[Stored data]
_ _ _ _

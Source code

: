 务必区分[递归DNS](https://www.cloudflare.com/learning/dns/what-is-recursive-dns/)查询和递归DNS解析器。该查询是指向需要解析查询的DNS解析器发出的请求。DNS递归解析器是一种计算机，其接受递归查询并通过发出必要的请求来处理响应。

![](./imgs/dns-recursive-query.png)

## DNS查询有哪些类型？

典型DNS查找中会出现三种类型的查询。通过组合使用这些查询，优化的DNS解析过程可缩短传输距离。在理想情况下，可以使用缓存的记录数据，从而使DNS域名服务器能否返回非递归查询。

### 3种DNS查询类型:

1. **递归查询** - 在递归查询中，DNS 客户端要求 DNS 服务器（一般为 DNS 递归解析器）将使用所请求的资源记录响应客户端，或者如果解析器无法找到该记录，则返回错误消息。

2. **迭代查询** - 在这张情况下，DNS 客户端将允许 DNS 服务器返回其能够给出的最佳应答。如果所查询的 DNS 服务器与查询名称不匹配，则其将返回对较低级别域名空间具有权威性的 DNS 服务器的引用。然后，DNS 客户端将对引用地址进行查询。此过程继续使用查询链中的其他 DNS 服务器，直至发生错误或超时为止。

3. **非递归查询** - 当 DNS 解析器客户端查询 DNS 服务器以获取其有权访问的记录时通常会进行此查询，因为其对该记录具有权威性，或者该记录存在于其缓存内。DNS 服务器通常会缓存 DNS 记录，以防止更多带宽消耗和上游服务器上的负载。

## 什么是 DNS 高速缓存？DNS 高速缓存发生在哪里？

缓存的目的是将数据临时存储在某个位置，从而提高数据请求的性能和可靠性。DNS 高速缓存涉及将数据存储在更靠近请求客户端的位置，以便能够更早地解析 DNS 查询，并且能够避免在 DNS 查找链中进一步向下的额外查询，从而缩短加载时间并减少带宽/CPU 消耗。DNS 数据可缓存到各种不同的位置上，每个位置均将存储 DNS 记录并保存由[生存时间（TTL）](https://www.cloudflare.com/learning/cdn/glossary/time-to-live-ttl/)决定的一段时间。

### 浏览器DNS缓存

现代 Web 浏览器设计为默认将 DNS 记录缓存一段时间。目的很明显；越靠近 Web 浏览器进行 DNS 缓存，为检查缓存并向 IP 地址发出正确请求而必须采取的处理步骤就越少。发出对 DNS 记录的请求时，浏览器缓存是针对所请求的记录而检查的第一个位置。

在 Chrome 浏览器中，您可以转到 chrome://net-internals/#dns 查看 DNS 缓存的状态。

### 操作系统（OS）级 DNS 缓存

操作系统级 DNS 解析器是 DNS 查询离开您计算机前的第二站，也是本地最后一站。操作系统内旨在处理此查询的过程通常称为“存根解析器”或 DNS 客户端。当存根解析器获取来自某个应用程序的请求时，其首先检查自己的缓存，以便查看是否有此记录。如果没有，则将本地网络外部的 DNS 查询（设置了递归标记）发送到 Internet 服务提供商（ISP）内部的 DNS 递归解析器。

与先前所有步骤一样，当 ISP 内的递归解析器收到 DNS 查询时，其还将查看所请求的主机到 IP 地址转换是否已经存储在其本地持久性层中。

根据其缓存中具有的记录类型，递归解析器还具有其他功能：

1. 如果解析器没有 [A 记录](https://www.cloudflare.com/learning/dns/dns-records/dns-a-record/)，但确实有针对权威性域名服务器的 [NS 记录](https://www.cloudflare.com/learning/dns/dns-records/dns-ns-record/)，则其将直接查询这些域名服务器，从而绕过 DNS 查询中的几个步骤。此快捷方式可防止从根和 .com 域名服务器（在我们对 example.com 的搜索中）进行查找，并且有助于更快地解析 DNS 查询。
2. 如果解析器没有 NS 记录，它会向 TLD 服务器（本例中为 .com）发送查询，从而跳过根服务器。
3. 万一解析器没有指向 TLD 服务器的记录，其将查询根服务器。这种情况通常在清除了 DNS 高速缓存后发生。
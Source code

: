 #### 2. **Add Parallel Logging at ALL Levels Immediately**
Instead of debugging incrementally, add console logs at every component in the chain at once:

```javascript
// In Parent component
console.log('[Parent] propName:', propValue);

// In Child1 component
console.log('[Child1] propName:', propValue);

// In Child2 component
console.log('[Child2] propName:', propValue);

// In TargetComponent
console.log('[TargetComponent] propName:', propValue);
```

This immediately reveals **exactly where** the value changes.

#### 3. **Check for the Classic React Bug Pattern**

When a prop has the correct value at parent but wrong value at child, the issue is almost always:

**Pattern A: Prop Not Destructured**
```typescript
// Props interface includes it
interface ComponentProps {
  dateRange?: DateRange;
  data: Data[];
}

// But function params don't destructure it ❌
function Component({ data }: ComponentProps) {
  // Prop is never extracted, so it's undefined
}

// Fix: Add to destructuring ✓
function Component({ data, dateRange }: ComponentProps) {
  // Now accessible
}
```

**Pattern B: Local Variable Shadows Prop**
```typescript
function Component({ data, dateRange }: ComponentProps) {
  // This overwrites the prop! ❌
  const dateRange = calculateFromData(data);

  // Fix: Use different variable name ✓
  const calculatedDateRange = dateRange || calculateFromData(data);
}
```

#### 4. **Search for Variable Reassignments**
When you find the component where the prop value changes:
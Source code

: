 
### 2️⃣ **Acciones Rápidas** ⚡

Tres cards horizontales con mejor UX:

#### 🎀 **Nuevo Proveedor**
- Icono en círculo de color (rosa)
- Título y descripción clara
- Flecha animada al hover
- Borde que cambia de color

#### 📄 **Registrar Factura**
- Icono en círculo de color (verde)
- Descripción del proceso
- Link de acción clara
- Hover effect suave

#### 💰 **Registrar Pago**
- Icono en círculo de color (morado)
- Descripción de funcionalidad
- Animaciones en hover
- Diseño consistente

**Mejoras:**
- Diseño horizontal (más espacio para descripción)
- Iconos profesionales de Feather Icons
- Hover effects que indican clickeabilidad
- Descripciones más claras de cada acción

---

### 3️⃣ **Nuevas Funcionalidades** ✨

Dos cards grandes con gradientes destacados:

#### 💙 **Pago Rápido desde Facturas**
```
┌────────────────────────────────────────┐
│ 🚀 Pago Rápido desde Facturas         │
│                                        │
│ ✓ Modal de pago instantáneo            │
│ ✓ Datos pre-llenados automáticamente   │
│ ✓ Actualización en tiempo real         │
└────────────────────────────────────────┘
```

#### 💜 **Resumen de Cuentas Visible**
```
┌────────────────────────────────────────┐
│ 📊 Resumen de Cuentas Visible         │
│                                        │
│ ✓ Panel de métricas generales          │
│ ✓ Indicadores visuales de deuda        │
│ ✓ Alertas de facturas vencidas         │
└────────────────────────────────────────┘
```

_ _ _ _

ABOUT THIS EXERCISE: List every line from the entries above in which "interface" appears.

RESPONSE TO THE TASK:
// Props interface includes it
interface ComponentProps {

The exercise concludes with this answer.